Task to carry out: Please give back each entry below unaltered, leaving the pictures out.

[Stored records]
━━━━━━━━━━━━━━━━━━━━━━━━━━━━━━

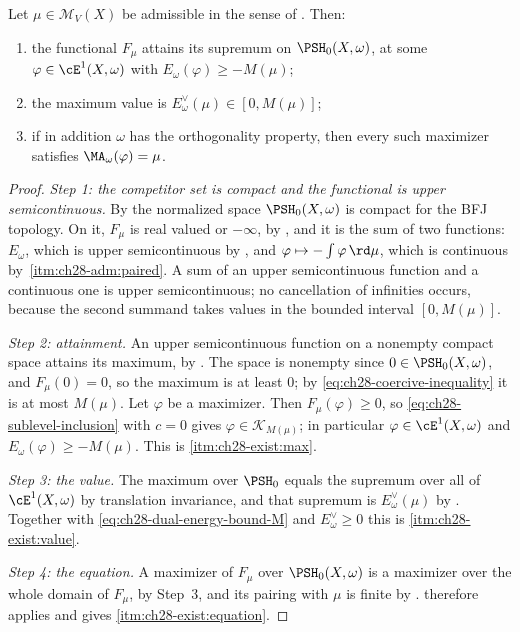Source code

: \begin{theorem}
\label{thm:ch28-existence-admissible}
Let $\mu\in\mathcal M_V(X)$ be admissible in the sense of
.  Then:
\begin{enumerate}
\item\label{itm:ch28-exist:max}
 the functional $F_\mu$ attains its supremum on $\PSH_0(X,\omega)$, at
 some $\varphi\in\cE^1(X,\omega)$ with
 $E_\omega(\varphi)\geq-M(\mu)$;
\item\label{itm:ch28-exist:value}
 the maximum value is $E^\vee_\omega(\mu)\in[0,M(\mu)]$;
\item\label{itm:ch28-exist:equation}
 if in addition $\omega$ has the orthogonality property, then every such
 maximizer satisfies $\MA_\omega(\varphi)=\mu$.
\end{enumerate}
\end{theorem}

\begin{proof}
\emph{Step 1: the competitor set is compact and the functional is upper
semicontinuous.}  By  the normalized space
$\PSH_0(X,\omega)$ is compact for the BFJ topology.  On it, $F_\mu$ is
real valued or $-\infty$, by , and it is the sum
of two functions: $E_\omega$, which is upper semicontinuous by
, and
$\varphi\mapsto-\int\varphi\,\rd\mu$, which is continuous by
\,\cref{itm:ch28-adm:paired}.  A sum of an
upper semicontinuous function and a continuous one is upper semicontinuous;
no cancellation of infinities occurs, because the second summand takes
values in the bounded interval $[0,M(\mu)]$.

\emph{Step 2: attainment.}  An upper semicontinuous function on a nonempty
compact space attains its maximum, by .  The space
is nonempty since $0\in\PSH_0(X,\omega)$, and $F_\mu(0)=0$, so the
maximum is at least $0$; by \eqref{eq:ch28-coercive-inequality} it is at
most $M(\mu)$.  Let $\varphi$ be a maximizer.  Then
$F_\mu(\varphi)\geq0$, so \eqref{eq:ch28-sublevel-inclusion} with $c=0$
gives $\varphi\in\mathcal K_{M(\mu)}$; in particular
$\varphi\in\cE^1(X,\omega)$ and $E_\omega(\varphi)\geq-M(\mu)$.  This is
\cref{itm:ch28-exist:max}.

\emph{Step 3: the value.}  The maximum over $\PSH_0$ equals the supremum
over all of $\cE^1(X,\omega)$ by translation invariance, and that supremum
is $E^\vee_\omega(\mu)$ by .  Together
with \eqref{eq:ch28-dual-energy-bound-M} and $E^\vee_\omega\geq0$ this is
\cref{itm:ch28-exist:value}.

\emph{Step 4: the equation.}  A maximizer of $F_\mu$ over
$\PSH_0(X,\omega)$ is a maximizer over the whole domain of $F_\mu$, by
Step~3, and its pairing with $\mu$ is finite by
.  
therefore applies and gives \cref{itm:ch28-exist:equation}.
\end{proof}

━━━━━━━━━━━━━━━━━━━━━━━━━━━━━━

Written response:
Source code

: \begin{theorem}
\label{thm:ch28-existence-admissible}
Let $\mu\in\mathcal M_V(X)$ be admissible in the sense of
.  Then:
\begin{enumerate}
\item\label{itm:ch28-exist:max}
 the functional $F_\mu$ attains its supremum on $\PSH_0(X,\omega)$, at
 some $\varphi\in\cE^1(X,\omega)$ with
 $E_\omega(\varphi)\geq-M(\mu)$;
\item\label{itm:ch28-exist:value}
 the maximum value is $E^\vee_\omega(\mu)\in[0,M(\mu)]$;
\item\label{itm:ch28-exist:equation}
 if in addition $\omega$ has the orthogonality property, then every such
 maximizer satisfies $\MA_\omega(\varphi)=\mu$.
\end{enumerate}
\end{theorem}

\begin{proof}
\emph{Step 1: the competitor set is compact and the functional is upper
semicontinuous.}  By  the normalized space
$\PSH_0(X,\omega)$ is compact for the BFJ topology.  On it, $F_\mu$ is
real valued or $-\infty$, by , and it is the sum
of two functions: $E_\omega$, which is upper semicontinuous by
, and
$\varphi\mapsto-\int\varphi\,\rd\mu$, which is continuous by
\,\cref{itm:ch28-adm:paired}.  A sum of an
upper semicontinuous function and a continuous one is upper semicontinuous;
no cancellation of infinities occurs, because the second summand takes
values in the bounded interval $[0,M(\mu)]$.

\emph{Step 2: attainment.}  An upper semicontinuous function on a nonempty
compact space attains its maximum, by .  The space
is nonempty since $0\in\PSH_0(X,\omega)$, and $F_\mu(0)=0$, so the
maximum is at least $0$; by \eqref{eq:ch28-coercive-inequality} it is at
most $M(\mu)$.  Let $\varphi$ be a maximizer.  Then
$F_\mu(\varphi)\geq0$, so \eqref{eq:ch28-sublevel-inclusion} with $c=0$
gives $\varphi\in\mathcal K_{M(\mu)}$; in particular
$\varphi\in\cE^1(X,\omega)$ and $E_\omega(\varphi)\geq-M(\mu)$.  This is
\cref{itm:ch28-exist:max}.

\emph{Step 3: the value.}  The maximum over $\PSH_0$ equals the supremum
over all of $\cE^1(X,\omega)$ by translation invariance, and that supremum
is $E^\vee_\omega(\mu)$ by .  Together
with \eqref{eq:ch28-dual-energy-bound-M} and $E^\vee_\omega\geq0$ this is
\cref{itm:ch28-exist:value}.

\emph{Step 4: the equation.}  A maximizer of $F_\mu$ over
$\PSH_0(X,\omega)$ is a maximizer over the whole domain of $F_\mu$, by
Step~3, and its pairing with $\mu$ is finite by
.  
therefore applies and gives \cref{itm:ch28-exist:equation}.
\end{proof}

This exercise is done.